Contra is folk dancing generally done to live music with a caller. It shares some similarities with English Country dancing, but is more energetic, and with Square dancing, but we think it’s more fun. Our dances focus on the community, not individual couples. Dancers pick a new partner before each dance and hop in line together. The caller will slowly walk through a sequence of moves while everyone in the lines follows along. Once we’ve learned the dance, the band will start and the caller will guide us through those same moves again and again. You’ll stay with the same partner for the whole dance, but your neighbors in line will change with each repetition. By the end of the dance, you’ve danced with dozens of folks!

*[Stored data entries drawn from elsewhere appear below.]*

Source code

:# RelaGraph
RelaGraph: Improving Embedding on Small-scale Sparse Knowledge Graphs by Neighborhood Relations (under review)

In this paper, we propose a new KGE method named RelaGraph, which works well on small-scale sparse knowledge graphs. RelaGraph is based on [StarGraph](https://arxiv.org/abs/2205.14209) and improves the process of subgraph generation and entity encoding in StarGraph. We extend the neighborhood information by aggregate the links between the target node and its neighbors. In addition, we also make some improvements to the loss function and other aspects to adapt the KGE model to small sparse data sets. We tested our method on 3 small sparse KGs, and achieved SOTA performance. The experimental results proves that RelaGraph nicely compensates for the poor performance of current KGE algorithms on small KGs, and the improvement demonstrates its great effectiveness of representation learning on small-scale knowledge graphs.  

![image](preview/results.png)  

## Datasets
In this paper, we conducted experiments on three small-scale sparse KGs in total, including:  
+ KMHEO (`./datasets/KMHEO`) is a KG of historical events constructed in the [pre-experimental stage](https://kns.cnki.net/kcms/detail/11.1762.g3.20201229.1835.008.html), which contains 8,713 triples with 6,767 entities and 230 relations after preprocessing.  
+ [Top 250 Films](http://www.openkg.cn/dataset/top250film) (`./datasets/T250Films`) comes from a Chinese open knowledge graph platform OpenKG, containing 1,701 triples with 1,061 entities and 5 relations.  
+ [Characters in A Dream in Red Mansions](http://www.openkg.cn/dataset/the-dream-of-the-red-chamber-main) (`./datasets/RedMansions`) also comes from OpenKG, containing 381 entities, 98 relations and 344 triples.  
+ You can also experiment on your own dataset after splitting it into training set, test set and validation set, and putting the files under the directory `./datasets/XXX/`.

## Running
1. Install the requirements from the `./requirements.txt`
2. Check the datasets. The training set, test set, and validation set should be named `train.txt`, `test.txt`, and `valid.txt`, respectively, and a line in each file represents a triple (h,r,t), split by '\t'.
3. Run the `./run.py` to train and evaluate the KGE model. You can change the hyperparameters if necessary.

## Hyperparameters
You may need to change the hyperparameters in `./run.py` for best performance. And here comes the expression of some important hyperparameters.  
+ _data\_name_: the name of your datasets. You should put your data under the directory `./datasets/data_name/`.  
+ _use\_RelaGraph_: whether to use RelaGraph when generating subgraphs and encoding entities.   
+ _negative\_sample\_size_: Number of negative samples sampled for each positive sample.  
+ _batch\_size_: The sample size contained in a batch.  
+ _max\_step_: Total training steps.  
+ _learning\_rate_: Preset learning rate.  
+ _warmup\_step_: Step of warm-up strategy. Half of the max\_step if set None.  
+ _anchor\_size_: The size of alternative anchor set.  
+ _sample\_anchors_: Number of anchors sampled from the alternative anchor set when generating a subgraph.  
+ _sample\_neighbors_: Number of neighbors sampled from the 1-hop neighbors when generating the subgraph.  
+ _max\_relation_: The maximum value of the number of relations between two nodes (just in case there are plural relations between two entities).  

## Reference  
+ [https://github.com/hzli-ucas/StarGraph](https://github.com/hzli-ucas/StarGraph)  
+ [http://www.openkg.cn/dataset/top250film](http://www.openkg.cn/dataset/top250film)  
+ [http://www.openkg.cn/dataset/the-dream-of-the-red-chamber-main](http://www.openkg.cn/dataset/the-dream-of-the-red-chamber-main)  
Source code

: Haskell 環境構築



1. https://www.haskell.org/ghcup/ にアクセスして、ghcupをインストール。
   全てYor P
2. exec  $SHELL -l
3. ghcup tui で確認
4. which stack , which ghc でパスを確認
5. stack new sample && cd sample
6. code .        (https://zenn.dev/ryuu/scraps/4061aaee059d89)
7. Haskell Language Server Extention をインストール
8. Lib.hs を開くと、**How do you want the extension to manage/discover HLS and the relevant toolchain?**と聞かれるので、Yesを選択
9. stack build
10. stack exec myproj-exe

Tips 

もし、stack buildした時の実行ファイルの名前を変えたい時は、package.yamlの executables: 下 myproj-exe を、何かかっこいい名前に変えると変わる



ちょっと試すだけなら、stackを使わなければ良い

It’s easy to learn but never boring. There are no special steps, we walk around in patterns to the beat of the music. There are thousands of different dances, but they all use the same set of basic moves. Soon you’ll appreciate the flow of the moves, the energy of the music, and the fun of it all. Sometimes it feels like we’re creating a rollercoaster for ourselves! We have great bands who play traditional and modern Celtic, English, French Canadian, Scandinavian, and old timey music, as well as whatever genre the band loves. You can’t sit still to this great music–you just have to get up and dance!

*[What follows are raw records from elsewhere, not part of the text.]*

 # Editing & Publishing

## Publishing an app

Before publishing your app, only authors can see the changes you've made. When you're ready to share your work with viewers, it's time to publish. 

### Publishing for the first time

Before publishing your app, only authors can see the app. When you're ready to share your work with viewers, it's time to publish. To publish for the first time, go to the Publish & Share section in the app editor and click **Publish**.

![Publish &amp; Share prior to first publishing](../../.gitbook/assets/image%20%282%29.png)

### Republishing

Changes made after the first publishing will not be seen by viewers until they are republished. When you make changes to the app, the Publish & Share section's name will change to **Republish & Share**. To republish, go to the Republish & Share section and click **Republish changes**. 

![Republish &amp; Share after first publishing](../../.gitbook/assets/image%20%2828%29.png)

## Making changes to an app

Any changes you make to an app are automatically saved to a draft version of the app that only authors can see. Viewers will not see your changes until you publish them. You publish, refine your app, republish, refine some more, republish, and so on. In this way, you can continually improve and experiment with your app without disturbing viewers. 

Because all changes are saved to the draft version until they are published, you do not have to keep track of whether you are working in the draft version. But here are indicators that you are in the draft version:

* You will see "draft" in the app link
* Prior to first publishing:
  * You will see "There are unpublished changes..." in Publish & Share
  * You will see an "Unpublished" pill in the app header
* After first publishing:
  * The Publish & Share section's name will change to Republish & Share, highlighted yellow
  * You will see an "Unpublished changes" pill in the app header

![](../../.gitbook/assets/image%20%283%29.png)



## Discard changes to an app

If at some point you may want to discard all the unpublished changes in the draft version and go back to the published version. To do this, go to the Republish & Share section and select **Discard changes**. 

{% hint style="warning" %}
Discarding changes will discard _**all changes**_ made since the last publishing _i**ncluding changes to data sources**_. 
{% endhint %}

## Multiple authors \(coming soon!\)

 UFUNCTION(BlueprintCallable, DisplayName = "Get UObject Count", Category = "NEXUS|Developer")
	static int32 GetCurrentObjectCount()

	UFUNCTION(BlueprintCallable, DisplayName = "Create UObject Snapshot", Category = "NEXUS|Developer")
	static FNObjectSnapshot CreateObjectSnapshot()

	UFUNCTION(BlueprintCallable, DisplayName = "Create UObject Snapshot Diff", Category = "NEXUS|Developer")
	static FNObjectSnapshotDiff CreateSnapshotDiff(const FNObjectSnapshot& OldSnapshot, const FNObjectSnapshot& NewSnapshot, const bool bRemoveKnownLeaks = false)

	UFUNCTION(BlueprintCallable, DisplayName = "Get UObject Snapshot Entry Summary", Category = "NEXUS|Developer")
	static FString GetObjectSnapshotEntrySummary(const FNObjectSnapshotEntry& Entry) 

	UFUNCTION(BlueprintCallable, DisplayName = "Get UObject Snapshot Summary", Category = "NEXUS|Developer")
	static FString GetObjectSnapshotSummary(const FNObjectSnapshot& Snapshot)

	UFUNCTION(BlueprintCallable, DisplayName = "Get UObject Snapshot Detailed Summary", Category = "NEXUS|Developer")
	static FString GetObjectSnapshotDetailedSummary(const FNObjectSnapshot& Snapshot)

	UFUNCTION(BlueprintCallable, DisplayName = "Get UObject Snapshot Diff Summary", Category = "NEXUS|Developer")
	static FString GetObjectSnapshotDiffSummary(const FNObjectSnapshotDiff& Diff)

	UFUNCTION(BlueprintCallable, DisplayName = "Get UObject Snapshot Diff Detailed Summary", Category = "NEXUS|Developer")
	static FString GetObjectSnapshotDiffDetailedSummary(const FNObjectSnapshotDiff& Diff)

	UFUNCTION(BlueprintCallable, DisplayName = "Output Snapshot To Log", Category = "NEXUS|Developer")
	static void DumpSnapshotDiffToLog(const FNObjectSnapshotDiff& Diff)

If you’re more of a visual person, we have lots of videos from our home dance hall. Here’s a good one:
You and your partner will each be dancing a different role. If you’ve watched other contra videos, you may have noticed that callers use various terms to refer to these roles. We use non-gendered terms such as “Larks” to refer to the person on the Left after a partner swing and “Robins” to refer to the person on the Right. At other venues, “Ladies” and “Gents” or similar may be used, but the practice is dying off. This is a remnant from the 20th century and has nothing to do with dancer gender.
How can I prepare?
Find an evening you can attend and show up before the 7 pm newcomers’ lesson starts. Almost all contra dances in Portland start the evening with a newcomers’ lesson. It’s okay if you show up a little late, but you’ll be much better off if you’re present for the whole lesson. There are always experienced dancers ready to join in and help so this is also a good time to meet people.

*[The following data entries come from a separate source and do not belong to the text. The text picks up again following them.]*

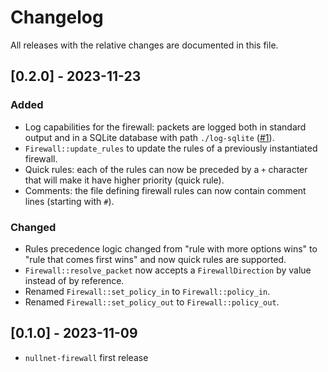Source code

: # Changelog

All releases with the relative changes are documented in this file.

## [0.2.0] - 2023-11-23
### Added
- Log capabilities for the firewall: packets are logged both in standard output 
  and in a SQLite database with path `./log-sqlite` ([#1](https://github.com/GyulyVGC/nullnet-firewall/pull/1)).
- `Firewall::update_rules` to update the rules of a previously instantiated firewall.
- Quick rules: each of the rules can now  be preceded by a `+` character 
  that will make it have higher priority (quick rule).
- Comments: the file defining firewall rules can now contain comment lines
  (starting with `#`).
### Changed
- Rules precedence logic changed from "rule with more options wins" to "rule that comes first wins"
  and now quick rules are supported.
- `Firewall::resolve_packet` now accepts a `FirewallDirection` by value instead of by reference.
- Renamed `Firewall::set_policy_in` to `Firewall::policy_in`.
- Renamed `Firewall::set_policy_out` to `Firewall::policy_out`.

## [0.1.0] - 2023-11-09
- `nullnet-firewall` first release

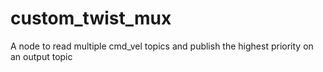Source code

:# custom_twist_mux
A node to read multiple cmd_vel topics and publish the highest priority on an output topic
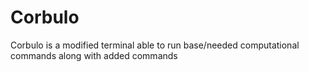 # Corbulo
Corbulo is a modified terminal able to run base/needed computational commands along with added commands
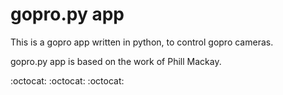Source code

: gopro.py app
===========

This is a gopro app written in python, to control gopro cameras.

gopro.py app is based on the work of Phill Mackay.

:octocat: :octocat: :octocat:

You do not need to bring anyone with you. If you do, we suggest not dancing your first few dances with them unless they’re already experienced. You’ll learn significantly faster if you have dance partners that can teach while you’re moving.
Ideally you’ll be clean and scentless – even your conditioner/soap/deodorant. We encounter dozens of people in close proximity while dancing, so not triggering migraines and allergies is important. Dancers that sweat a bunch tend to bring a few extra shirts to swap into (and extra masks whenever COVID protocols are in effect).
Wear a well-fitted mask that meetsPCDC’s COVID policy. Ideally, you’ll wear a fitted respirator, such as a KN95, or a surgical mask under a cloth mask.
Bring your vaccination proof, including boosters if eligible. Electronic copy is fine. Try to print and sign the waiver ahead of time. We will have some available. Please fill out the contact tracing form ahead of time for each person. You’ll only need to do these once to be covered at all PCDC dances and others as indicated on the contact tracing form.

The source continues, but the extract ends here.